Groups. Monomorphism equivalents.
\( \text{monomorphism} \iff \text{kernel} = \{e\} \iff \text{set-injective} \)
Let \( G \) and \( H \) be groups, and \( \varphi : G \to H \) be a group homomorphism.
The following are equivalent:
- \( \varphi \) is a monomorphism.
- \( \ker \varphi = \{ e_G\} \).
- \( \varphi \) is injective as a set-function.
The implication from 2) to 3) reminds me of Lagrange's theorem.
Can you remember the proofs?
Proof.
- 1) \( \implies \) 2)
- Let \( \varphi : G \to H \) be a group monomorphism.
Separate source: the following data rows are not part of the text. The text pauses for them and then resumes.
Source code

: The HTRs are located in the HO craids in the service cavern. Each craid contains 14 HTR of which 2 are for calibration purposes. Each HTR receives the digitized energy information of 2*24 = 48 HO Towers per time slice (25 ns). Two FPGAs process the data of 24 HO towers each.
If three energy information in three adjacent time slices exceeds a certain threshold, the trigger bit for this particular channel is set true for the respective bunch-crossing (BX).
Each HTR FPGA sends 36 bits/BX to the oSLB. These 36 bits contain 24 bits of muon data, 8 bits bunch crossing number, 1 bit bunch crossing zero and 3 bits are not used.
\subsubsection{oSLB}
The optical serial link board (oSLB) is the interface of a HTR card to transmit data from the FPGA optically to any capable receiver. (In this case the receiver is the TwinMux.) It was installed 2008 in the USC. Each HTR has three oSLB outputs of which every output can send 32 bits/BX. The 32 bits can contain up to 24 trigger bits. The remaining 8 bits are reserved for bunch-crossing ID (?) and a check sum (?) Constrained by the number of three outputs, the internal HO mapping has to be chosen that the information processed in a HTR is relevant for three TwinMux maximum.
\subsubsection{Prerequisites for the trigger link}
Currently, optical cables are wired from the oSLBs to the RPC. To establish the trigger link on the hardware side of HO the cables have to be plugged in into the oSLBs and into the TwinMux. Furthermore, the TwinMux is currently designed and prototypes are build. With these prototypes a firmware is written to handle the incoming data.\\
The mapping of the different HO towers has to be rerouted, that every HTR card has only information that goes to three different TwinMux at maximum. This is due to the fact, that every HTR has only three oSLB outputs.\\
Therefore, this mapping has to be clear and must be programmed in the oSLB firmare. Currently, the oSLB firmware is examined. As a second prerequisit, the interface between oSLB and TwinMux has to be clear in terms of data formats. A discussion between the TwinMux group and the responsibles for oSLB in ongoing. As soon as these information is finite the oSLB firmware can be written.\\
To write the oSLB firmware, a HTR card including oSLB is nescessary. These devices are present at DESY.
Being a monomorphism, any two morphisms \( \sigma_1 : Z \to G \) and \( \sigma_2 : Z \to G \) can be distinguished by their composition \( \varphi \circ \sigma_1 \) and \( \varphi \circ \sigma_2 \). Let \( \ker \varphi \) be our \( Z \), and consider the two group morphisms \( \iota : \ker \varphi \to G \) and \( \epsilon : \ker \varphi \to G \) (the inclusion and the trivial map respectively). Both of these maps are the same trivial map \( \ker \varphi \to G \), sending every element to \( e_G \). As they are indistinguishable, we must have \( \iota = \epsilon \), and so \( \ker \varphi \) must only contain \( e_G \).
- 2) \( \implies \) 3)
- Let \( \varphi : G \to H \) be a group homomorphism with \( \ker \varphi = \{ e_G \} \). Let \( g_1, g_2 \in G \) be two elements that map to the same element \( h_1 \) in \( H \). In other words, \( \varphi(g_1) = \varphi(g_2) = h_1 \). Now consider the element "from \( g_1 \) to \( g_2 \)" by which we mean \( g_1^{-1}g_2 \). We will refer to this element as \( g_x \). We have \( \varphi(g_x) = \varphi(g_1^{-1})\varphi(g_2) = h_1^{-1}h_1 = e_H \). And so \( g_x \in \ker \varphi \). But we know that \( \ker \varphi \) only contains \( e_G \), and so \( g_1 = g_2 \). And so \( \varphi \) is injective.
- 3) \( \implies \) 1)
- Being injective is sufficient to be a monomorphism in caterogy \( \cat{Set} \). Category \( \cat{Grp} \) places additional requirements on functions in order to qualify as morphisms, and so the ability of a set injective function to not obscure by left-composition is strong enough to not obscure by left-composition in \( \cat{Grp} \).
Alternative proof for 2) \( \implies \) 3)
Note that as \( g_1 \) and \( g_2 \) both map to \( h_1 \), their inverses must both map to \( h_1^{-1} \). When considering \( h_1 h_1^{-1} = e_H \) through the preimage of \( \phi \), it doesn't matter whether \( g_1 \) or \( g_2 \) to map to \( h_1 \) or whether \( g_1^{-1} \) or \( g_2^{-1} \) maps to \( h_1^{-1} \). Thus we must have the combination:- \( g_1 g_2^{-1} \in \ker \varphi \)
- \( g_1 g_1^{-1} \in \ker \varphi \)
- \( g_2 g_2^{-1} \in \ker \varphi \)
- \( g_2 g_1^{-1} \in \ker \varphi \)
If \( \ker \varphi = \{ e_G \} \), then we must have \( g_1 = g_2 \).
Relation to Lagrange's Theorem
Having two elments from \( G \) map to the same element in \( H \) forces their difference, \( g_1^{-1}g_2 \) and \( g_2^{-1}g_1 \), to be in \( \ker \varphi \). This effect cascades to all other elements in \( G \), as now we have a second element in \( \ker \varphi \) that can be applied to all other elements in \( G \). In effect, if two elements in \( G \) map to the same element in \( H \), then all elements in \( G \) must come in pairs that map to the same element in \( H \). This is the same as saying that the order of \( G \) must be a multiple of the order of \( H \).